* Work instruction:
Copy the entries word for word. Keep the pictures out.

* Supplied data:
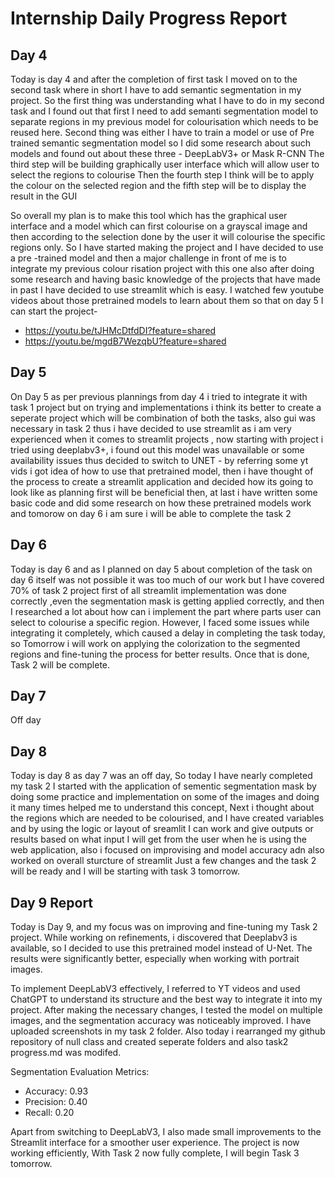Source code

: # Internship Daily Progress Report

## Day 4
Today is day 4 and after the completion of first task I moved on to the second task where in short I have to add semantic segmentation in my project. So the first thing was understanding what I have to do in my second task and I found out that first I need to add semanti segmentation model to separate regions in my previous model for colourisation which needs to be reused here. Second thing was either I have to train a model or use of Pre trained semantic segmentation model so I did some research about such models and found out about these three - DeepLabV3+ or Mask R-CNN The third step will be building graphically user interface which will allow user to select the regions to colourise Then the fourth step I think will be to apply the colour on the selected region and the fifth step will be to display the result in the GUI 

So overall my plan is to make this tool which has the graphical user interface and a model which can first colourise on a grayscal image and then according to the selection done by the user it will colourise the specific regions only. So I have started making the project and I have decided to use a pre -trained model and then a major challenge in front of me is to integrate my previous colour risation project with this one also after doing some research and having basic knowledge of the projects that have made in past I have decided to use streamlit which is easy. I watched few youtube videos about those pretrained models to learn about them so that on day 5 I can start the project- 
- https://youtu.be/tJHMcDtfdDI?feature=shared 
- https://youtu.be/mgdB7WezqbU?feature=shared 

## Day 5
On Day 5 as per previous plannings from day 4 i tried to integrate it with task 1 project but on trying and implementations i think its better to create a seperate project which will be combination of both the tasks, also gui was necessary in task 2 thus i have decided to use streamlit as i am very experienced when it comes to streamlit projects , now starting with project i tried using deeplabv3+, i found out this model was unavailable or some availability issues thus decided to switch to UNET - by referring some yt vids i got idea of how to use that pretrained model, then i have thought of the process to create a streamlit application and decided how its going to look like as planning first will be beneficial then, at last i have written some basic code and did some research on how these pretrained models work and tomorow on day 6 i am sure i will be able to complete the task 2

## Day 6
Today is day 6 and as I planned on day 5 about completion of the task on day 6 itself was not possible it was too much of our work but I have covered 70% of task 2 project first of all streamlit implementation was done correctly ,even the segmentation mask is getting applied correctly, and then I researched a lot about how can i implement the part where parts user can select to colourise a specific region. However, I faced some issues while integrating it completely, which caused a delay in completing the task today, so Tomorrow i will work on applying the colorization to the segmented regions and fine-tuning the process for better results. Once that is done, Task 2 will be complete.

## Day 7
Off day

## Day 8
Today is day 8 as day 7 was an off day, So today I have nearly completed my task 2 I started with the application of sementic segmentation mask by doing some practice and implementation on some of the images and doing it many times helped me to understand this concept, Next i thought about the regions which are needed to be colourised, and I have created variables and by using the logic or layout of sreamlit I can work and give outputs or results based on what input I will get from the user when he is using the web application, also i focused on improvising and model accuracy adn also worked on overall sturcture of streamlit Just a few changes and the task 2 will be ready and I will be starting with task 3 tomorrow.

## Day 9 Report
Today is Day 9, and my focus was on improving and fine-tuning my Task 2 project. While working on refinements, i discovered that Deeplabv3 is available, so I decided to use this pretrained model instead of U-Net. The results were significantly better, especially when working with portrait images.

To implement DeepLabV3 effectively, I referred to YT videos and used ChatGPT to understand its structure and the best way to integrate it into my project. After making the necessary changes, I tested the model on multiple images, and the segmentation accuracy was noticeably improved. I have uploaded screenshots in my task 2 folder. Also today i rearranged my github repository of null class and created seperate folders and also task2 progress.md was modifed.

Segmentation Evaluation Metrics:
- Accuracy: 0.93
- Precision: 0.40
- Recall: 0.20

Apart from switching to DeepLabV3, I also made small improvements to the Streamlit interface for a smoother user experience. The project is now working efficiently, 
With Task 2 now fully complete, I will begin Task 3 tomorrow.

* Exercise answer:
Source code

: # Internship Daily Progress Report

## Day 4
Today is day 4 and after the completion of first task I moved on to the second task where in short I have to add semantic segmentation in my project. So the first thing was understanding what I have to do in my second task and I found out that first I need to add semanti segmentation model to separate regions in my previous model for colourisation which needs to be reused here. Second thing was either I have to train a model or use of Pre trained semantic segmentation model so I did some research about such models and found out about these three - DeepLabV3+ or Mask R-CNN The third step will be building graphically user interface which will allow user to select the regions to colourise Then the fourth step I think will be to apply the colour on the selected region and the fifth step will be to display the result in the GUI 

So overall my plan is to make this tool which has the graphical user interface and a model which can first colourise on a grayscal image and then according to the selection done by the user it will colourise the specific regions only. So I have started making the project and I have decided to use a pre -trained model and then a major challenge in front of me is to integrate my previous colour risation project with this one also after doing some research and having basic knowledge of the projects that have made in past I have decided to use streamlit which is easy. I watched few youtube videos about those pretrained models to learn about them so that on day 5 I can start the project- 
- https://youtu.be/tJHMcDtfdDI?feature=shared 
- https://youtu.be/mgdB7WezqbU?feature=shared 

## Day 5
On Day 5 as per previous plannings from day 4 i tried to integrate it with task 1 project but on trying and implementations i think its better to create a seperate project which will be combination of both the tasks, also gui was necessary in task 2 thus i have decided to use streamlit as i am very experienced when it comes to streamlit projects , now starting with project i tried using deeplabv3+, i found out this model was unavailable or some availability issues thus decided to switch to UNET - by referring some yt vids i got idea of how to use that pretrained model, then i have thought of the process to create a streamlit application and decided how its going to look like as planning first will be beneficial then, at last i have written some basic code and did some research on how these pretrained models work and tomorow on day 6 i am sure i will be able to complete the task 2

## Day 6
Today is day 6 and as I planned on day 5 about completion of the task on day 6 itself was not possible it was too much of our work but I have covered 70% of task 2 project first of all streamlit implementation was done correctly ,even the segmentation mask is getting applied correctly, and then I researched a lot about how can i implement the part where parts user can select to colourise a specific region. However, I faced some issues while integrating it completely, which caused a delay in completing the task today, so Tomorrow i will work on applying the colorization to the segmented regions and fine-tuning the process for better results. Once that is done, Task 2 will be complete.

## Day 7
Off day

## Day 8
Today is day 8 as day 7 was an off day, So today I have nearly completed my task 2 I started with the application of sementic segmentation mask by doing some practice and implementation on some of the images and doing it many times helped me to understand this concept, Next i thought about the regions which are needed to be colourised, and I have created variables and by using the logic or layout of sreamlit I can work and give outputs or results based on what input I will get from the user when he is using the web application, also i focused on improvising and model accuracy adn also worked on overall sturcture of streamlit Just a few changes and the task 2 will be ready and I will be starting with task 3 tomorrow.

## Day 9 Report
Today is Day 9, and my focus was on improving and fine-tuning my Task 2 project. While working on refinements, i discovered that Deeplabv3 is available, so I decided to use this pretrained model instead of U-Net. The results were significantly better, especially when working with portrait images.

To implement DeepLabV3 effectively, I referred to YT videos and used ChatGPT to understand its structure and the best way to integrate it into my project. After making the necessary changes, I tested the model on multiple images, and the segmentation accuracy was noticeably improved. I have uploaded screenshots in my task 2 folder. Also today i rearranged my github repository of null class and created seperate folders and also task2 progress.md was modifed.

Segmentation Evaluation Metrics:
- Accuracy: 0.93
- Precision: 0.40
- Recall: 0.20

Apart from switching to DeepLabV3, I also made small improvements to the Streamlit interface for a smoother user experience. The project is now working efficiently, 
With Task 2 now fully complete, I will begin Task 3 tomorrow.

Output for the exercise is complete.